I believe the opposite is true. I think authority figures are due respect unless and until they abuse their authority. Telling a kid you don’t have to respect anything or anyone who doesn’t respect them is giving children a lot of leeway that their position or brainpower might not be up to. A cop says, in a disrespectful tone of voice, do not play on traintracks. Kid thinks he didn’t talk to me respectfully, I don’t have to do it, wham train hits him. Mom says in nasty tone, don’t touch the stove, the list is endless.

wundayatta's avatar

@rooeytoo But how does a child learn to respect someone? They are children. They are born knowing nothing. They have to learn first. This is not innate. They don’t even know what an authority figure is. They have to learn that. Knowing who a teacher is or a cop is is not something that is built into our brains.

They only know parents because they see them all the time. And if the parents are nasty, then the kids will learn to stay away from the parents, not to respect them. Parents must be nice to children in order to ear respect. They must tell the kids the truth and they must be useful to the kids, or else the kids won’t respect them, and rightfully so. Why would you respect someone who lies to you and tells you to put your finger in the mousetrap? You might think it’s funny and demand the kid respect you for toughening them up, but I assure you the kid sees it differently.
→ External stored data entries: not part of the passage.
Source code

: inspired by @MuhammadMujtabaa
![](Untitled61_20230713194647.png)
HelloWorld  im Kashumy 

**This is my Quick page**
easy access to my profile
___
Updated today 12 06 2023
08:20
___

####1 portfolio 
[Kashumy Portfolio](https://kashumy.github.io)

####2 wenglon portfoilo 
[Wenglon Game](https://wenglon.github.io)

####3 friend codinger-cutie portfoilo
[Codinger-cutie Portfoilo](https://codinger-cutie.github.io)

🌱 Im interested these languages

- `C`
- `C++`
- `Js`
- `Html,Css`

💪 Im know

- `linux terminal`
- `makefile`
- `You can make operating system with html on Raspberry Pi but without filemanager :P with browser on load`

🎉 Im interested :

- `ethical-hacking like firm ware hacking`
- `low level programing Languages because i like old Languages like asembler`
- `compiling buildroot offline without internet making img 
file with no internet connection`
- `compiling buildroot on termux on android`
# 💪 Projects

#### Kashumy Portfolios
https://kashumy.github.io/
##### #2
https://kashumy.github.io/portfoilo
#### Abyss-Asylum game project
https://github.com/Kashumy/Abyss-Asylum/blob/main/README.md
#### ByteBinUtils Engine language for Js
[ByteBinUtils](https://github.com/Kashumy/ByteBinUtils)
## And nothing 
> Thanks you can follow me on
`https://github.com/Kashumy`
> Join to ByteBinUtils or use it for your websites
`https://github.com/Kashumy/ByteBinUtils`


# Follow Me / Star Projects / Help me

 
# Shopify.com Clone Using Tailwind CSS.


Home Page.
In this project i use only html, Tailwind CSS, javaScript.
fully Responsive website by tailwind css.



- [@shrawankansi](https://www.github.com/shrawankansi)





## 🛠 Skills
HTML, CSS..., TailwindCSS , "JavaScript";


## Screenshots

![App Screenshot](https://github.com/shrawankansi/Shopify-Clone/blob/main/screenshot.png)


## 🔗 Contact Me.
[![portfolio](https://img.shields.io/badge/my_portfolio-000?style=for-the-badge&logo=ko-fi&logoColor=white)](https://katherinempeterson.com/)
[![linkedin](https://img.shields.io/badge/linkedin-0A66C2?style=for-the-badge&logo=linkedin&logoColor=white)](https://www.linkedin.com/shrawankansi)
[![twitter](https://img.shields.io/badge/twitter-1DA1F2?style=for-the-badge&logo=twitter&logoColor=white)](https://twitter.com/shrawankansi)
As to your examples—they are quite a stretch. That’s not how real world, respectful parents or cops behave.

You do what the cops say because they have the guns. They are not necessarily smarter or wiser. But they do have the guns. You need to watch cops, at least where I come from, because they do not treat people with respect. Or if they do, it is because the people have power. So maybe you can respect a cop if you are from a background of privilege, but not if you are poor.

In my town, if you are a poor, black crime victim, the cops are just as likely to beat you up again (after being beaten by the criminal) as they are to try to help you. If they do try to find the perp, they’ll drive you around until you see the criminal, make you step out of the cop car and point at him (surrounded by all his friends) to identify him. Is it any wonder that people in poor communities are reluctant to go to the cops for help when they have been victimized? The cops make things worse.

Now, if the cops treated you with respect, then you could respect them.

You can yell at someone and be respectful. “Stop!” I did that a couple of times with my daughter to keep her from heading out into the street. She froze instantly.

But I do not teach my kids to obey me unquestioningly. I teach them to question me, and only comply with me if I can explain it to them. The same for teachers. Cops, I tell them to comply with instantly because they have the guns. Fight another day. Do not fight the gun. We do not have guns in our house because they make people behave badly. Including cops. The power goes to their heads and they don’t think they need to be respectful any more, except to the mayor.

rooeytoo's avatar

I think you make a lot of generalizations and probably the same could have been made when I was young but it doesn’t make them anymore factual. But it doesn’t change my mind, respect for authority should be taught to children (by whatever method you choose) from birth. Until such time as the authority figure does something to abuse that respect.